SOUTH OF BASTOGNE, BELGIUM, DECEMBER 23-26, 1944.
A farmer buries his horse.
My icy cameras hung around my neck, and I could not keep my gloved hand on the frozen shutter for longer than a split second. Five miles from Bastogne, I stopped my jeep on the road. A battalion of infantry was advancing on the snow-covered field just off the road. The smoke of the exploding shells hung above the black figures who were alternately lying down and standing up on the white carpet. It was my first unusual picture of war in a long time. I climbed up on the embankment, took my Contax with the longest lens, and began to shoot. Suddenly a GI from the infantry battalion, about 150 yards away, yelled something to me and raised his tommy gun at the same time. I yelled back, “Take it easy!” but as he heard my accent he began to shoot. For a fraction of a moment I didn’t know what to do. If I threw myself flat on the snow he still could hit me. If I ran down the embankment, he would run after me. I threw my hands high in the air, yelled “Kamerad!” and surrendered. Three of them came at me with raised rifles. When they were close enough to make out the three German cameras around my neck, they became very happy GI’s. Two Contax cameras and one Rolleiflex—I was the jackpot! I still kept my hands as high as I could, but when they were a rifle’s length away from me, I asked one of them to search my breast pocket. He took out my identification and the special photographer pass signed by Eisenhower himself. “I should have shot the bastard before!” he groaned. The famous Sad Sack was a gay blade compared to my three captors. I let my hands drop, took their picture, and promised it would appear in Life magazine.
I rejoined the tanks. I felt safer riding with a driver who spoke with a Texas drawl.
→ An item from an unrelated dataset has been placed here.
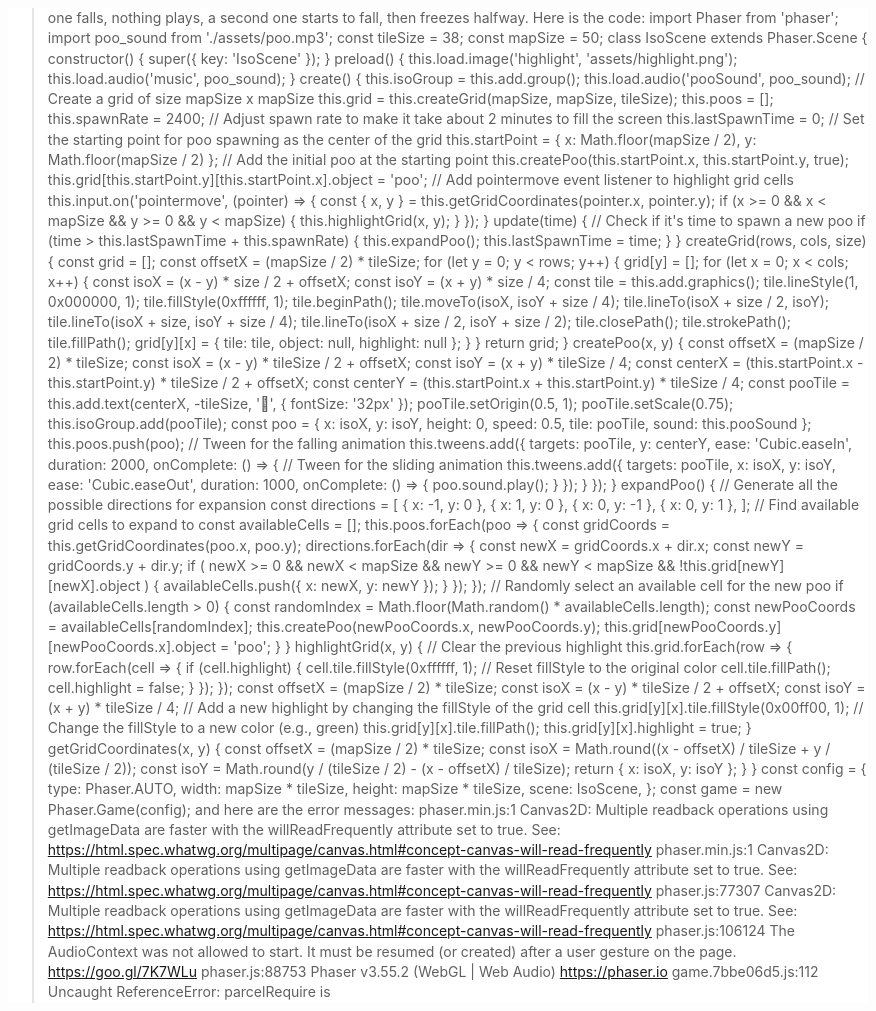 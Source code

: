 > one falls, nothing plays, a second one starts to fall, then freezes halfway. Here is the code: import Phaser from 'phaser'; import poo\_sound from './assets/poo.mp3'; const tileSize = 38; const mapSize = 50; class IsoScene extends Phaser.Scene { constructor() { super({ key: 'IsoScene' }); } preload() { this.load.image('highlight', 'assets/highlight.png'); this.load.audio('music', poo\_sound); } create() { this.isoGroup = this.add.group(); this.load.audio('pooSound', poo\_sound); // Create a grid of size mapSize x mapSize this.grid = this.createGrid(mapSize, mapSize, tileSize); this.poos = \[\]; this.spawnRate = 2400; // Adjust spawn rate to make it take about 2 minutes to fill the screen this.lastSpawnTime = 0; // Set the starting point for poo spawning as the center of the grid this.startPoint = { x: Math.floor(mapSize / 2), y: Math.floor(mapSize / 2) }; // Add the initial poo at the starting point this.createPoo(this.startPoint.x, this.startPoint.y, true); this.grid\[this.startPoint.y\]\[this.startPoint.x\].object = 'poo'; // Add pointermove event listener to highlight grid cells this.input.on('pointermove', (pointer) => { const { x, y } = this.getGridCoordinates(pointer.x, pointer.y); if (x >= 0 && x < mapSize && y >= 0 && y < mapSize) { this.highlightGrid(x, y); } }); } update(time) { // Check if it's time to spawn a new poo if (time > this.lastSpawnTime + this.spawnRate) { this.expandPoo(); this.lastSpawnTime = time; } } createGrid(rows, cols, size) { const grid = \[\]; const offsetX = (mapSize / 2) \* tileSize; for (let y = 0; y < rows; y++) { grid\[y\] = \[\]; for (let x = 0; x < cols; x++) { const isoX = (x - y) \* size / 2 + offsetX; const isoY = (x + y) \* size / 4; const tile = this.add.graphics(); tile.lineStyle(1, 0x000000, 1); tile.fillStyle(0xffffff, 1); tile.beginPath(); tile.moveTo(isoX, isoY + size / 4); tile.lineTo(isoX + size / 2, isoY); tile.lineTo(isoX + size, isoY + size / 4); tile.lineTo(isoX + size / 2, isoY + size / 2); tile.closePath(); tile.strokePath(); tile.fillPath(); grid\[y\]\[x\] = { tile: tile, object: null, highlight: null }; } } return grid; } createPoo(x, y) { const offsetX = (mapSize / 2) \* tileSize; const isoX = (x - y) \* tileSize / 2 + offsetX; const isoY = (x + y) \* tileSize / 4; const centerX = (this.startPoint.x - this.startPoint.y) \* tileSize / 2 + offsetX; const centerY = (this.startPoint.x + this.startPoint.y) \* tileSize / 4; const pooTile = this.add.text(centerX, -tileSize, '💩', { fontSize: '32px' }); pooTile.setOrigin(0.5, 1); pooTile.setScale(0.75); this.isoGroup.add(pooTile); const poo = { x: isoX, y: isoY, height: 0, speed: 0.5, tile: pooTile, sound: this.pooSound }; this.poos.push(poo); // Tween for the falling animation this.tweens.add({ targets: pooTile, y: centerY, ease: 'Cubic.easeIn', duration: 2000, onComplete: () => { // Tween for the sliding animation this.tweens.add({ targets: pooTile, x: isoX, y: isoY, ease: 'Cubic.easeOut', duration: 1000, onComplete: () => { poo.sound.play(); } }); } }); } expandPoo() { // Generate all the possible directions for expansion const directions = \[ { x: -1, y: 0 }, { x: 1, y: 0 }, { x: 0, y: -1 }, { x: 0, y: 1 }, \]; // Find available grid cells to expand to const availableCells = \[\]; this.poos.forEach(poo => { const gridCoords = this.getGridCoordinates(poo.x, poo.y); directions.forEach(dir => { const newX = gridCoords.x + dir.x; const newY = gridCoords.y + dir.y; if ( newX >= 0 && newX < mapSize && newY >= 0 && newY < mapSize && !this.grid\[newY\]\[newX\].object ) { availableCells.push({ x: newX, y: newY }); } }); }); // Randomly select an available cell for the new poo if (availableCells.length > 0) { const randomIndex = Math.floor(Math.random() \* availableCells.length); const newPooCoords = availableCells\[randomIndex\]; this.createPoo(newPooCoords.x, newPooCoords.y); this.grid\[newPooCoords.y\]\[newPooCoords.x\].object = 'poo'; } } highlightGrid(x, y) { // Clear the previous highlight this.grid.forEach(row => { row.forEach(cell => { if (cell.highlight) { cell.tile.fillStyle(0xffffff, 1); // Reset fillStyle to the original color cell.tile.fillPath(); cell.highlight = false; } }); }); const offsetX = (mapSize / 2) \* tileSize; const isoX = (x - y) \* tileSize / 2 + offsetX; const isoY = (x + y) \* tileSize / 4; // Add a new highlight by changing the fillStyle of the grid cell this.grid\[y\]\[x\].tile.fillStyle(0x00ff00, 1); // Change the fillStyle to a new color (e.g., green) this.grid\[y\]\[x\].tile.fillPath(); this.grid\[y\]\[x\].highlight = true; } getGridCoordinates(x, y) { const offsetX = (mapSize / 2) \* tileSize; const isoX = Math.round((x - offsetX) / tileSize + y / (tileSize / 2)); const isoY = Math.round(y / (tileSize / 2) - (x - offsetX) / tileSize); return { x: isoX, y: isoY }; } } const config = { type: Phaser.AUTO, width: mapSize \* tileSize, height: mapSize \* tileSize, scene: IsoScene, }; const game = new Phaser.Game(config); and here are the error messages: phaser.min.js:1 Canvas2D: Multiple readback operations using getImageData are faster with the willReadFrequently attribute set to true. See: https://html.spec.whatwg.org/multipage/canvas.html#concept-canvas-will-read-frequently phaser.min.js:1 Canvas2D: Multiple readback operations using getImageData are faster with the willReadFrequently attribute set to true. See: https://html.spec.whatwg.org/multipage/canvas.html#concept-canvas-will-read-frequently phaser.js:77307 Canvas2D: Multiple readback operations using getImageData are faster with the willReadFrequently attribute set to true. See: https://html.spec.whatwg.org/multipage/canvas.html#concept-canvas-will-read-frequently phaser.js:106124 The AudioContext was not allowed to start. It must be resumed (or created) after a user gesture on the page. https://goo.gl/7K7WLu phaser.js:88753 Phaser v3.55.2 (WebGL | Web Audio) https://phaser.io game.7bbe06d5.js:112 Uncaught ReferenceError: parcelRequire is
It was Christmas Eve and the sky was full of stars. We stopped for the night and dismounted, forming little groups around our frozen tanks. I passed around my silver flask, and the cold brandy warmed our stomachs. Huddled close together the men who during the day had been killing Germans and shooting at accents began to sing “Stille Nacht, Heilige Nacht.” Then suddenly, like the star of Bethlehem, a bright star burst in the sky and stayed right over Bastogne. It was a flare from a German plane; the Luftwaffe was delivering its presents to the 101st Division. We used unprintable language and remounted our tanks.
On the three roads to Bastogne the three wise colonels who led the three combat teams carrying presents of tinned food and shells saw the star and began moving.
The combat team with which I rode was commanded by Lieutenant Colonel Abrams. He looked like a cigar-smoking Jewish king, and swore that he would be first to reach the town.
Late next afternoon, after much fighting, we reached a hilltop. Bastogne lay below us, only three thousand yards and two thousand Germans away. Abrams lined up his tanks side by side and ordered a charge. He told his men to keep on going and keep on shooting, without stopping to aim, until they reached the town below.
McAuliffe, the commander of the 101st, the general who had said “Nuts!” to the Germans when they asked him to surrender, was quite polite. “It’s good to see you, colonel,” he greeted Abrams. He wasn’t kidding.
On the black, charred walls of an abandoned barn, scrawled in white chalk, was the legend of McAuliffe’s GI’s: KILROY WAS STUCK HERE.